Two daredevil parachutists are competing to become the first person to break the sound barrier unaided in a freefall jump from a balloon.

Michel Fournier, of France, and Rodd Milner, an Australian ex-commando, are both scrambling to gather the funds for separate attempts to leap from balloons at 40,000m (131,200ft or 25 miles), twice the cruising height of Concorde and four times as high as Everest.

So far Mr Fournier, 57, a former army officer, has had to put off at least two attempts after failing to agree take-off and landing points with the authorities in France. He hopes to make his jump between May and September. Mr Milner intends to jump from above Alice Springs in May and has the unofficial backing of the Australian government.

Breaking the sound barrier means travelling faster than 760mph, or 1 mile every five seconds. Highly specialised equipment is required just to survive the trip to the jumping-off point. At 40,000m, the temperature is minus 20C (minus 4F), falling to minus 60C further down, and the air has negligible oxygen content. The extreme conditions call for a spacesuit, which has internal heating and more than three hours' oxygen.

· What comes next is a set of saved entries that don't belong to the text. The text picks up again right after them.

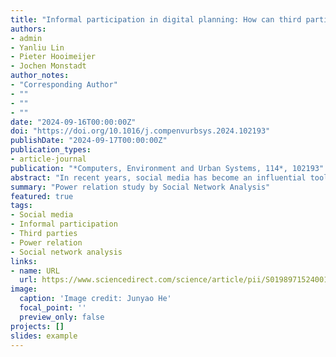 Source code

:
 ```yaml
---
title: "Informal participation in digital planning: How can third parties use social media to shift power relations in planning?"
authors:
- admin
- Yanliu Lin
- Pieter Hooimeijer
- Jochen Monstadt
author_notes:
- "Corresponding Author"
- ""
- ""
- ""
date: "2024-09-16T00:00:00Z"
doi: "https://doi.org/10.1016/j.compenvurbsys.2024.102193"
publishDate: "2024-09-17T00:00:00Z"
publication_types: 
- article-journal
publication: "*Computers, Environment and Urban Systems, 114*, 102193"
abstract: "In recent years, social media has become an influential tool for engaging various participants and facilitating inclusivity in digital planning. While many studies highlight local governments' use of social media for formal participation, limited research assesses its impact on power dynamics in informal participation. This study aims to fill the gap by identifying key features of social media that facilitate informal participation and applying Castells' four forms of network power to understand power dynamics among civil society, journalism, citizens, and governments in planning processes. It also develops a novel mixed-methods approach that combines social media scraping, social network analysis (SNA), semi-structured interviews, and field observation. This approach is applied to investigate the Enning Road regeneration project in Guangzhou as a case study. Analyzing data from China's Weibo, the study reveals network disputes across three dimensions: graph, community, and network statistics. Hyperlink-Induced Topic Search (HITS) and community detection results suggest that civil society and journalism have substantial networked power as they strategically utilize social media to promote collaboration, mobilize citizens, and foster communities. They also excise network-making power by switching online and offline networks, thereby transmitting online debate to a wide range of audiences and compelling local governments to shift planning priorities from demolitions to preservation."
summary: "Power relation study by Social Network Analysis"
featured: true
tags:
- Social media
- Informal participation
- Third parties
- Power relation
- Social network analysis
links:
- name: URL
  url: https://www.sciencedirect.com/science/article/pii/S0198971524001224
image:
  caption: 'Image credit: Junyao He'
  focal_point: ''
  preview_only: false
projects: []
slides: example
---
```

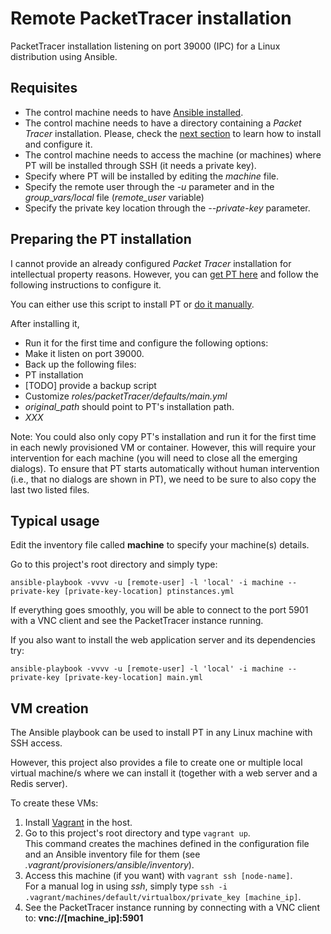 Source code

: # Remote PacketTracer installation
PacketTracer installation listening on port 39000 (IPC) for a Linux distribution using Ansible.

## Requisites

 * The control machine needs to have [Ansible installed](http://www.ansible.com).
 * The control machine needs to have a directory containing a _Packet Tracer_ installation. Please, check the [next section](#preparing-pt-installation) to learn how to install and configure it.
 * The control machine needs to access the machine (or machines) where PT will be installed through SSH (it needs a private key).
  * Specify where PT will be installed by editing the _machine_ file. 
  * Specify the remote user through the _-u_ parameter and in the _group\_vars/local_ file (_remote\_user_ variable)
  * Specify the private key location through the _--private-key_ parameter.

##  <a name="preparing-pt-installation">Preparing the PT installation</a>

I cannot provide an already configured _Packet Tracer_ installation for intellectual property reasons.
However, you can [get PT here](https://www.netacad.com/about-networking-academy/packet-tracer) and follow the following instructions to configure it.

You can either use this script to install PT or [do it manually](https://www.youtube.com/watch?v=7A2rIcwl_co).

After installing it,

  * Run it for the first time and configure the following options:
   * Make it listen on port 39000.
  * Back up the following files:
   * PT installation
   * [TODO] provide a backup script
  * Customize _roles/packetTracer/defaults/main.yml_ 
   * _original\_path_ should point to PT's installation path.
   * _XXX_

Note: You could also only copy PT's installation and run it for the first time in each newly provisioned VM or container.
However, this will require your intervention for each machine (you will need to close all the emerging dialogs).
To ensure that PT starts automatically without human intervention (i.e., that no dialogs are shown in PT), we need to be sure to also copy the last two listed files.


## Typical usage

Edit the inventory file called __machine__ to specify your machine(s) details.

Go to this project's root directory and simply type:

    ansible-playbook -vvvv -u [remote-user] -l 'local' -i machine --private-key [private-key-location] ptinstances.yml

If everything goes smoothly, you will be able to connect to the port 5901 with a VNC client and see the PacketTracer instance running.

If you also want to install the web application server and its dependencies try:

    ansible-playbook -vvvv -u [remote-user] -l 'local' -i machine --private-key [private-key-location] main.yml

## VM creation

The Ansible playbook can be used to install PT in any Linux machine with SSH access.

However, this project also provides a file to create one or multiple local virtual machine/s where we can install it (together with a web server and a Redis server).

To create these VMs:
 1. Install [Vagrant](https://www.vagrantup.com/) in the host.
 2. Go to this project's root directory and type ```vagrant up```. <br />
    This command creates the machines defined in the configuration file and an Ansible inventory file for them (see _.vagrant/provisioners/ansible/inventory_).
 3. Access this machine (if you want) with ```vagrant ssh [node-name]```. <br />
    For a manual log in using _ssh_, simply type ```ssh -i .vagrant/machines/default/virtualbox/private_key [machine_ip]```.
 4. See the PacketTracer instance running by connecting with a VNC client to: __vnc://[machine_ip]:5901__
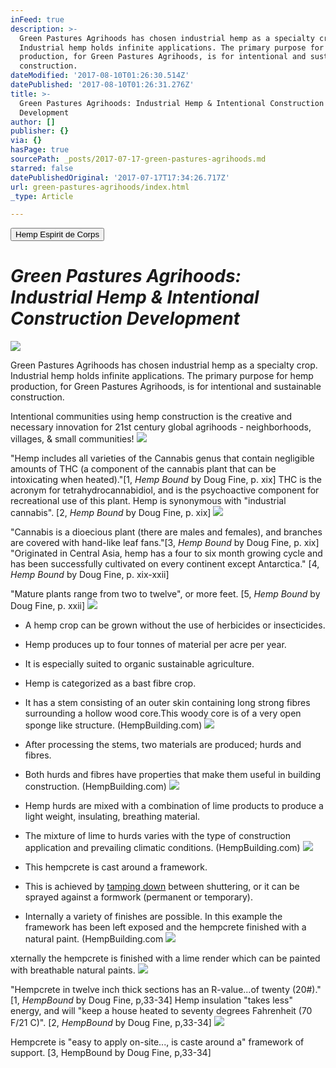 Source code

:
```yaml
---
inFeed: true
description: >-
  Green Pastures Agrihoods has chosen industrial hemp as a specialty crop.
  Industrial hemp holds infinite applications. The primary purpose for hemp
  production, for Green Pastures Agrihoods, is for intentional and sustainable
  construction.
dateModified: '2017-08-10T01:26:30.514Z'
datePublished: '2017-08-10T01:26:31.276Z'
title: >-
  Green Pastures Agrihoods: Industrial Hemp & Intentional Construction
  Development
author: []
publisher: {}
via: {}
hasPage: true
sourcePath: _posts/2017-07-17-green-pastures-agrihoods.md
starred: false
datePublishedOriginal: '2017-07-17T17:34:26.717Z'
url: green-pastures-agrihoods/index.html
_type: Article

---
```

<button data-role="cta" style="">Hemp Espirit de Corps</button>

# _**Green Pastures Agrihoods: Industrial Hemp & Intentional Construction Development**_
![](https://the-grid-user-content.s3-us-west-2.amazonaws.com/88b2a34e-aa59-478e-a63c-52559a692993.jpg)

Green Pastures Agrihoods has chosen industrial hemp as a specialty crop. Industrial hemp holds infinite applications. The primary purpose for hemp production, for Green Pastures Agrihoods, is for intentional and sustainable construction.

Intentional communities using hemp construction is the creative and necessary innovation for 21st century global agrihoods - neighborhoods, villages, & small communities!
![](https://the-grid-user-content.s3-us-west-2.amazonaws.com/ec664060-44fc-489d-bcc1-a674f6fc9ee6.jpg)

"Hemp includes all varieties of the Cannabis genus that contain negligible amounts of THC (a component of the cannabis plant that can be intoxicating when heated)."\[1, _Hemp Bound_ by Doug Fine, p. xix\] THC is the acronym for tetrahydrocannabidiol, and is the psychoactive component for recreational use of this plant. Hemp is synonymous with "industrial cannabis". \[2, _Hemp Bound_ by Doug Fine, p. xix\]
![](https://the-grid-user-content.s3-us-west-2.amazonaws.com/874b1c25-3799-470e-b0a6-4768dc8551fa.jpg)

"Cannabis is a dioecious plant (there are males and females), and branches are covered with hand-like leaf fans."\[3, _Hemp Bound_ by Doug Fine, p. xix\] "Originated in Central Asia, hemp has a four to six month growing cycle and has been successfully cultivated on every continent except Antarctica." \[4, _Hemp Bound_ by Doug Fine, p. xix-xxii\]

"Mature plants range from two to twelve", or more feet. \[5, _Hemp Bound_ by Doug Fine, p. xxii\]
![](https://the-grid-user-content.s3-us-west-2.amazonaws.com/f0ddec2b-dd0f-4c39-9009-4896f10a6187.jpg)

* A hemp crop can be grown without the use of herbicides or insecticides.
* Hemp produces up to four tonnes of material per acre per year.
* It is especially suited to organic sustainable agriculture.
* Hemp is categorized as a bast fibre crop.
* It has a stem consisting of an outer skin containing long strong fibres surrounding a hollow wood core.This woody core is of a very open sponge like structure. (HempBuilding.com)
![](https://the-grid-user-content.s3-us-west-2.amazonaws.com/45700143-d98e-4451-817a-75ff1eecfd12.jpg)

* After processing the stems, two materials are produced; hurds and fibres.
* Both hurds and fibres have properties that make them useful in building construction. (HempBuilding.com)
![](https://the-grid-user-content.s3-us-west-2.amazonaws.com/eb565bd7-ac93-4f24-ac99-e5678d03fe48.png)

* Hemp hurds are mixed with a combination of lime products to produce a light weight, insulating, breathing material.
* The mixture of lime to hurds varies with the type of construction application and prevailing climatic conditions. (HempBuilding.com)
![](https://the-grid-user-content.s3-us-west-2.amazonaws.com/ae9cc866-ba3c-4cb5-a586-af68336df3a1.jpg)

* This hempcrete is cast around a framework.
* This is achieved by [tamping down][0] between shuttering, or it can be sprayed against a formwork (permanent or temporary).
* Internally a variety of finishes are possible. In this example the framework has been left exposed and the hempcrete finished with a natural paint. (HempBuilding.com
![](https://the-grid-user-content.s3-us-west-2.amazonaws.com/e0247618-d558-4621-9dae-d6b2232930de.jpg)

xternally the hempcrete is finished with a lime render which can be painted with breathable natural paints.
![](https://the-grid-user-content.s3-us-west-2.amazonaws.com/08310cba-f1b1-468b-9f96-784a922d56f4.jpg)

"Hempcrete in twelve inch thick sections has an R-value...of twenty (20\#)." \[1, _HempBound_ by Doug Fine, p,33-34\] Hemp insulation "takes less" energy, and will "keep a house heated to seventy degrees Fahrenheit (70 F/21 C)". \[2, _HempBound_ by Doug Fine, p,33-34\]
![](https://the-grid-user-content.s3-us-west-2.amazonaws.com/c69ba12e-f4a3-42d7-b68d-72b316176c2b.jpg)

Hempcrete is "easy to apply on-site..., is caste around a" framework of support. \[3, HempBound by Doug Fine, p,33-34\]

[0]: javascript:openIt('tamp.html'); "Tamping"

Both men are planning to be towed aloft by a helium-filled balloon. Mr Milner said: "By the time it gets to 131,000ft, the expansion of the helium will make the balloon the size of two jumbo jets."

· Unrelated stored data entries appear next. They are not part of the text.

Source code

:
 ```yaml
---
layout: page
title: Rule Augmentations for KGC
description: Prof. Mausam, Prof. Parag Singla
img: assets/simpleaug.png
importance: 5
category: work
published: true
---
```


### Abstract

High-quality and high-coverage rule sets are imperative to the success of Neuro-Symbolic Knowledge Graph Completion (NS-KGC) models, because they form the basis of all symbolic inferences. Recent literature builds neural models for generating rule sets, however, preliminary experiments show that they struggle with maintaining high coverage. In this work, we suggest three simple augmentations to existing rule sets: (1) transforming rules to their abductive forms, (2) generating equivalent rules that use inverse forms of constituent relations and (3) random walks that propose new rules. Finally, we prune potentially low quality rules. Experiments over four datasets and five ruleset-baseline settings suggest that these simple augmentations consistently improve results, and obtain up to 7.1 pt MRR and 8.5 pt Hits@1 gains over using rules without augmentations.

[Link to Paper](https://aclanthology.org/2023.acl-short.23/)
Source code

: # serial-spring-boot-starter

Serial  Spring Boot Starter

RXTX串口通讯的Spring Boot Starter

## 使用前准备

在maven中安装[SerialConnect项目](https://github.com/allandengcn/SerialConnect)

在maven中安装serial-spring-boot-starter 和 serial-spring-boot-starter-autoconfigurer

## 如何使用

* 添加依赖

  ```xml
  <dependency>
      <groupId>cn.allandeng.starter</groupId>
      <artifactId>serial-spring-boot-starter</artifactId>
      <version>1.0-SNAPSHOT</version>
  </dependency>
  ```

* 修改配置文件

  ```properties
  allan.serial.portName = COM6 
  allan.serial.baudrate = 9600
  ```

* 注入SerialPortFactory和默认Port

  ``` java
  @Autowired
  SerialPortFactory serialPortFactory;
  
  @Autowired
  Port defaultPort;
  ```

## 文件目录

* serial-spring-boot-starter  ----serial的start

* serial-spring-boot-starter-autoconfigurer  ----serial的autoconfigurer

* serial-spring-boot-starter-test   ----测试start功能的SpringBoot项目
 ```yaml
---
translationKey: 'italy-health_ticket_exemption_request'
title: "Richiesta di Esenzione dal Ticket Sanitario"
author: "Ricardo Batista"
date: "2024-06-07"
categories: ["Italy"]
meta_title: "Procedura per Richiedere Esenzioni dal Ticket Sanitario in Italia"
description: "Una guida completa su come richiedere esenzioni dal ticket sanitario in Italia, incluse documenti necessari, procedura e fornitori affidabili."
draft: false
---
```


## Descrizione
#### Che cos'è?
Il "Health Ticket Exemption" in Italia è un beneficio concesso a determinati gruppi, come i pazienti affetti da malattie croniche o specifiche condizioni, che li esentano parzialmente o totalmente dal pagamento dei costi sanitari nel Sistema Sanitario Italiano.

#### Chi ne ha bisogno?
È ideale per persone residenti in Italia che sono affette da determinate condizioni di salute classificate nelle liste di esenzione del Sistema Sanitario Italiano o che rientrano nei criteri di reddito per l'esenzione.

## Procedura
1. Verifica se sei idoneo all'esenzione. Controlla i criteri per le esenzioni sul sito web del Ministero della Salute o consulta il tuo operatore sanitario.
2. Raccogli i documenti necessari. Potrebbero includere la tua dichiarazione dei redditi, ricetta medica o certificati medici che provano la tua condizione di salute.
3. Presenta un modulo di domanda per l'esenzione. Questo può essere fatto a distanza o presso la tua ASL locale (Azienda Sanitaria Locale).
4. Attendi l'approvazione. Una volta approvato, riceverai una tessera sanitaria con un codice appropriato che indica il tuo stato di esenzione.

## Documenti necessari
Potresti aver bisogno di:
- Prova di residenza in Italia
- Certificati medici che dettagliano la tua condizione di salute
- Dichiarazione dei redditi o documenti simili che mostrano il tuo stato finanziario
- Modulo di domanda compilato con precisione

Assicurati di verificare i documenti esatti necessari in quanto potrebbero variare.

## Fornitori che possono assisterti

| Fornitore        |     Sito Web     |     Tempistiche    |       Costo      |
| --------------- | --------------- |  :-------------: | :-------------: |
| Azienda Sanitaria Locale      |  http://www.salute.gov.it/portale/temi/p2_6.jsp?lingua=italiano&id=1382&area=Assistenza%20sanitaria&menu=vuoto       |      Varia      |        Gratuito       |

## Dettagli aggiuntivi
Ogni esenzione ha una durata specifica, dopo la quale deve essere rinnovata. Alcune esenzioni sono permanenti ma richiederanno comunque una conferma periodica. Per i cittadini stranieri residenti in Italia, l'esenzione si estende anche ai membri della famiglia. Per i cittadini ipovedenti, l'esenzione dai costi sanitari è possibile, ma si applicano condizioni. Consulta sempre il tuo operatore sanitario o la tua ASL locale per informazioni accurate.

They intend to travel in caskets that will protect them from intense ultra-violet radiation from the Sun; the Earth's atmosphere gives barely any protection. The parachutists will then jump and freefall, not opening their parachute for six minutes. Mr Milner said the project would have a real application: "This will be utilised for future space travel as emergency procedures as people start leaving the atmosphere."

Researchers calculate a body falling in the stratosphere will reach the speed of sound in 180 seconds. The terminal velocity of a skydiver at that altitude could reach 1,119mph but as they get lower the increasing thickness of the Earth's atmosphere will slow them, while heating the outside of their suit.